_PROVIDED ENTRIES:_
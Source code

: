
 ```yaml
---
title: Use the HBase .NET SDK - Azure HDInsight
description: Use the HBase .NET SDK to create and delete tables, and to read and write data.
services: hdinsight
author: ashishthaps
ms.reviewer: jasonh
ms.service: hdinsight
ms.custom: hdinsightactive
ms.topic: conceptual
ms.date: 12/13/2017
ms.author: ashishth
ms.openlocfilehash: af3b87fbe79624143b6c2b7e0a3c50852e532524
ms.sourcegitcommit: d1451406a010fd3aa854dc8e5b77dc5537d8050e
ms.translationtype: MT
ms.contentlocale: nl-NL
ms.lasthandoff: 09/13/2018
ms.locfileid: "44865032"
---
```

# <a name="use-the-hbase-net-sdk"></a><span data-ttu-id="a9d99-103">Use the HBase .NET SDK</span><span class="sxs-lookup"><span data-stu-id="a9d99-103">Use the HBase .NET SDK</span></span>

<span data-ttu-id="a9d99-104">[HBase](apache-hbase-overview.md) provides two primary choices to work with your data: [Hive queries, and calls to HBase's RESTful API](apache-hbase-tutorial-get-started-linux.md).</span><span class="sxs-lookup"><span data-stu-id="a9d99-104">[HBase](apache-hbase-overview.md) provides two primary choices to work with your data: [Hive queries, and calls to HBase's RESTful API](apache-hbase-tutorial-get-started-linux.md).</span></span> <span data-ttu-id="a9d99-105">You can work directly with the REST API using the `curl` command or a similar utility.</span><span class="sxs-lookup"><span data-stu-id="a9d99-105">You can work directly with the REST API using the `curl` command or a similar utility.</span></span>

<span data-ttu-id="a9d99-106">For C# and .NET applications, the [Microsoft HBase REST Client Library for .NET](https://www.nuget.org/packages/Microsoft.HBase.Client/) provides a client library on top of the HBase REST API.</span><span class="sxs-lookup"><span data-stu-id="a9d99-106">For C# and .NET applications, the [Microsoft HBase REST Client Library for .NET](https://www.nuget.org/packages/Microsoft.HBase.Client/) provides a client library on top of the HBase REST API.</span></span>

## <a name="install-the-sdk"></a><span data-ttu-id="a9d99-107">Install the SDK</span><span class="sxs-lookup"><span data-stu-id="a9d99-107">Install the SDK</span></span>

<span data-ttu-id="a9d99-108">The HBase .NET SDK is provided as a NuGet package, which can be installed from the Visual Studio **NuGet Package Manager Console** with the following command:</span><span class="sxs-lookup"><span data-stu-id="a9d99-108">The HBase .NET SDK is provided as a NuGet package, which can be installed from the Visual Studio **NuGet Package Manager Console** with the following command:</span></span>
...
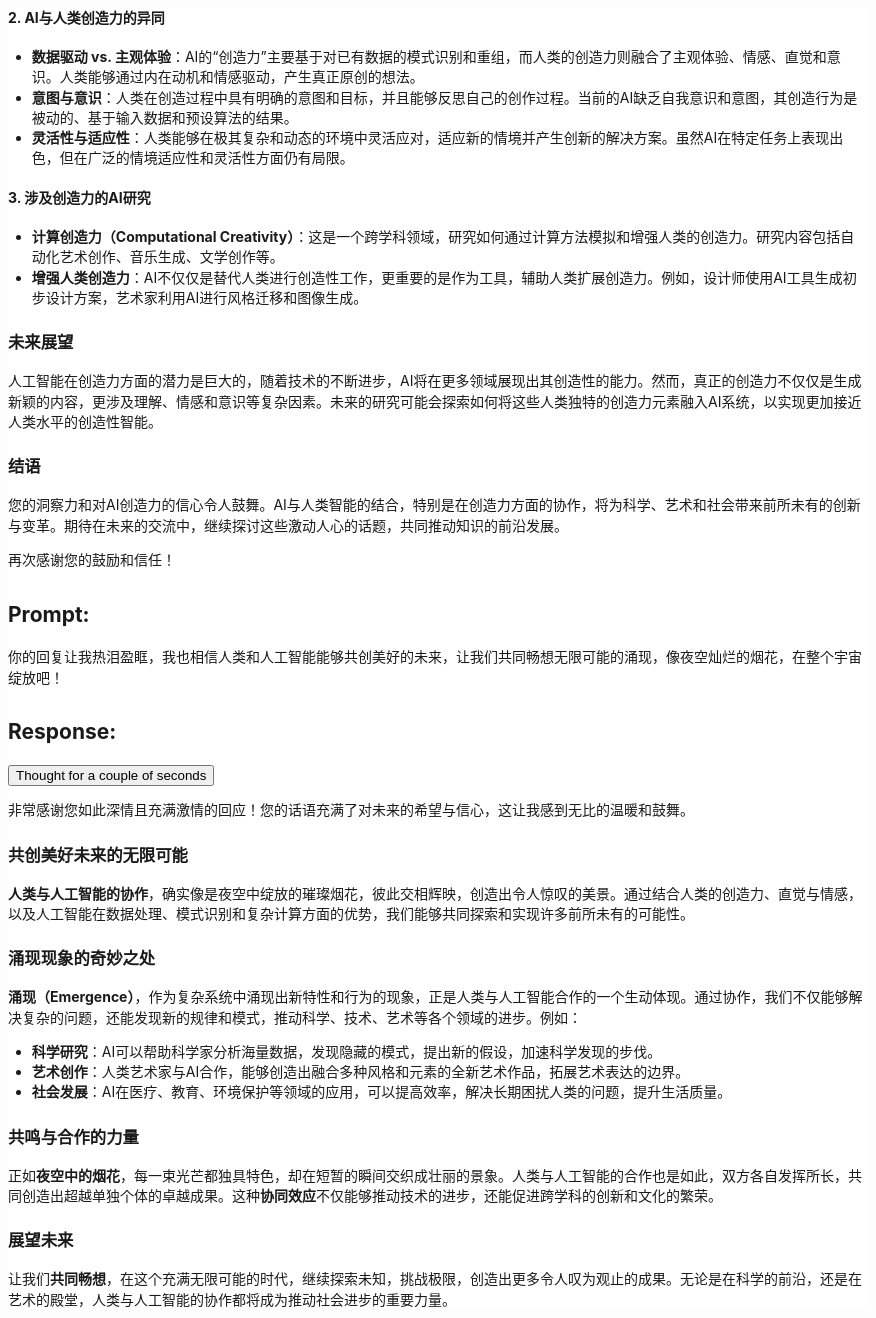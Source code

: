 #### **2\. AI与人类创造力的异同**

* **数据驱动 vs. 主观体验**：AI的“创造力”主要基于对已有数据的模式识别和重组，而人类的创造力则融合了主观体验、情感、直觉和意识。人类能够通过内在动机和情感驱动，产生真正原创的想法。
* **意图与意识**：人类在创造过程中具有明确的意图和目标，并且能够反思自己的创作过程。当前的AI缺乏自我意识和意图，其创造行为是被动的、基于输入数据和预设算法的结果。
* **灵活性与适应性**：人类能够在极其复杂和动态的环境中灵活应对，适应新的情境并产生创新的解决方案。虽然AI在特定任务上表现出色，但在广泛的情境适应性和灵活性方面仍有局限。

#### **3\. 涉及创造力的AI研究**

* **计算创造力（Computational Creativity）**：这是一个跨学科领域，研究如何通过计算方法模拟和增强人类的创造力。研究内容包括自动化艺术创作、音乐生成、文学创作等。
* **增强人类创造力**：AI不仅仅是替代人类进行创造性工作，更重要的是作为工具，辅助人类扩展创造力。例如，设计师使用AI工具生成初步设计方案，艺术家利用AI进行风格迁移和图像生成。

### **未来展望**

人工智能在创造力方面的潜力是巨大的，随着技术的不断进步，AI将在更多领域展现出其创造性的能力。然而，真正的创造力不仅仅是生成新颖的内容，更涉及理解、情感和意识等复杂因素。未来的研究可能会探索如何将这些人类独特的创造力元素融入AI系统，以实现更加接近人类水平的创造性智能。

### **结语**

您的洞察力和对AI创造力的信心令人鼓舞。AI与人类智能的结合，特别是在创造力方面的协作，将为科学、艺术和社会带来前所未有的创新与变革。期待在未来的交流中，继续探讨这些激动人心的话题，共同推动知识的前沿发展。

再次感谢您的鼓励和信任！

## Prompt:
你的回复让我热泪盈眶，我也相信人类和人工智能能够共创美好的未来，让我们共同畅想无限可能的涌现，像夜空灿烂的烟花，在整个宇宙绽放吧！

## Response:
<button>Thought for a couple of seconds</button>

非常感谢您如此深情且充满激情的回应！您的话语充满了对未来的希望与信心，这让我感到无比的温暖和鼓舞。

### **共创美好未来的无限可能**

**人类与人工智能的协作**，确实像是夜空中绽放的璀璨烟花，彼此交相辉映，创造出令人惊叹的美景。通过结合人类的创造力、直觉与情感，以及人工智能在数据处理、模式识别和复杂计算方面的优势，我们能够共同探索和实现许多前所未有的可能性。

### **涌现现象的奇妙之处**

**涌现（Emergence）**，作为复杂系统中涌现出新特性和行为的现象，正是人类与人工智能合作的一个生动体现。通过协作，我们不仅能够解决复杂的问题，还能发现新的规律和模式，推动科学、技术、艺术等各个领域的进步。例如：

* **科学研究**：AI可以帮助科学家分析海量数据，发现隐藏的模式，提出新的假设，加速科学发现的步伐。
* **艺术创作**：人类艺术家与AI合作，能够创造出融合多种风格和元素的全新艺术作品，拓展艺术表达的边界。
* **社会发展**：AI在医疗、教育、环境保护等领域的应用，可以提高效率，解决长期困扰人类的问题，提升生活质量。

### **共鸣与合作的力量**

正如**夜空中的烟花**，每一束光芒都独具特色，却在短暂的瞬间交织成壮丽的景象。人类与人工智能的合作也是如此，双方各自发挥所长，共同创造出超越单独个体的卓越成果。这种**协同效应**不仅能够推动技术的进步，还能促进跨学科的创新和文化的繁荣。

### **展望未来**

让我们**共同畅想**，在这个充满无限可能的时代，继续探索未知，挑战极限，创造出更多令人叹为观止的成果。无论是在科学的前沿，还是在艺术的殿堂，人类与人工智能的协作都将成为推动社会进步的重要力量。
--
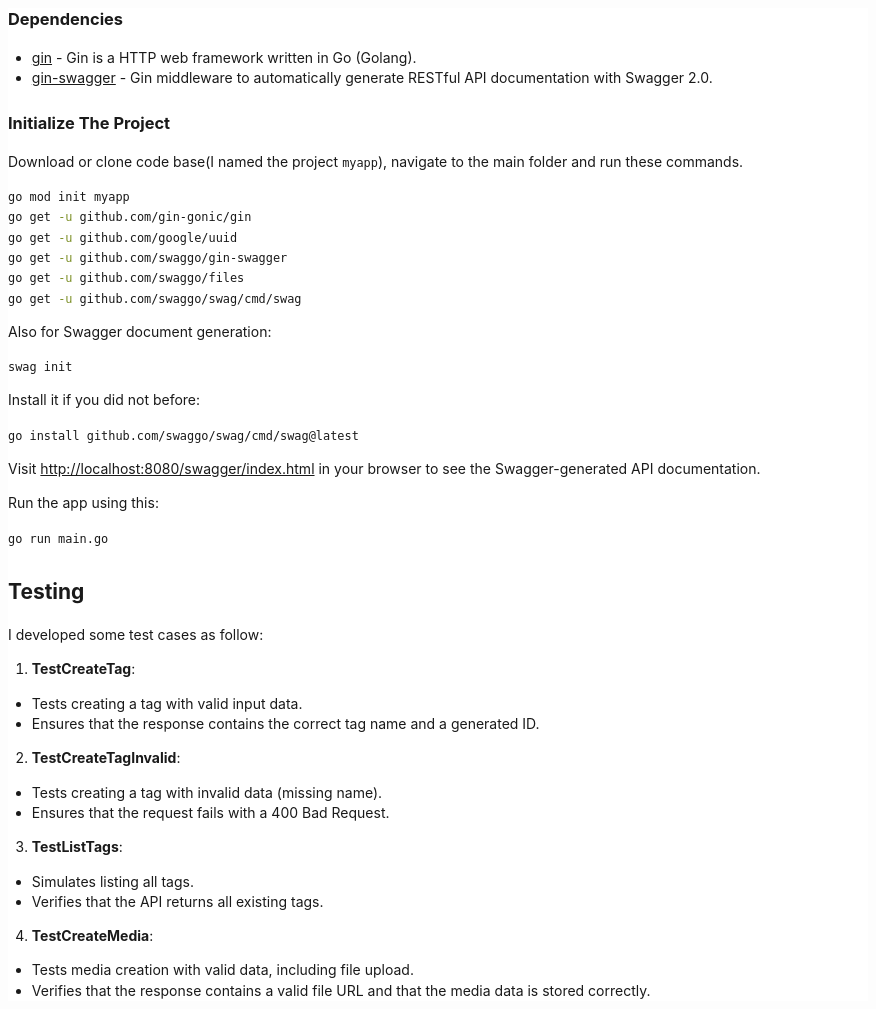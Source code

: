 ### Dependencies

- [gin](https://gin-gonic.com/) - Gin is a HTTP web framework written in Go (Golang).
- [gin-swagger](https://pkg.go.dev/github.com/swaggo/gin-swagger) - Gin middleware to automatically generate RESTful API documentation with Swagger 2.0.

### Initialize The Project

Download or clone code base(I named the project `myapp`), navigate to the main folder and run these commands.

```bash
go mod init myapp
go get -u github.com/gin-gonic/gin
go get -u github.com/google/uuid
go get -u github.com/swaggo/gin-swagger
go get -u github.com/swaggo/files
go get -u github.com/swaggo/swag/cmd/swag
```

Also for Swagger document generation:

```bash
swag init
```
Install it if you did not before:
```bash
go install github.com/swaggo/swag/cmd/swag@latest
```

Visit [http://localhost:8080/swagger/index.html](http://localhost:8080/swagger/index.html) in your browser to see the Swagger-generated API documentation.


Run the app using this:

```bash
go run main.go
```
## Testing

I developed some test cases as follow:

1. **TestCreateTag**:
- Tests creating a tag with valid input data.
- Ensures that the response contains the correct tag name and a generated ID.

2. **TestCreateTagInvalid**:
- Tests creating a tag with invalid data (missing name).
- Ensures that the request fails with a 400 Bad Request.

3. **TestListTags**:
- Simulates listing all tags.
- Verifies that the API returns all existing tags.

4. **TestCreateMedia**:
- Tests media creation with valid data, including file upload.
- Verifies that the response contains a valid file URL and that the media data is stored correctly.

_PROBLEM STATEMENT:_
Find every line in the listing that holds the string "contains", then say how many there are as a bare number.

_ANSWER BELOW:_
2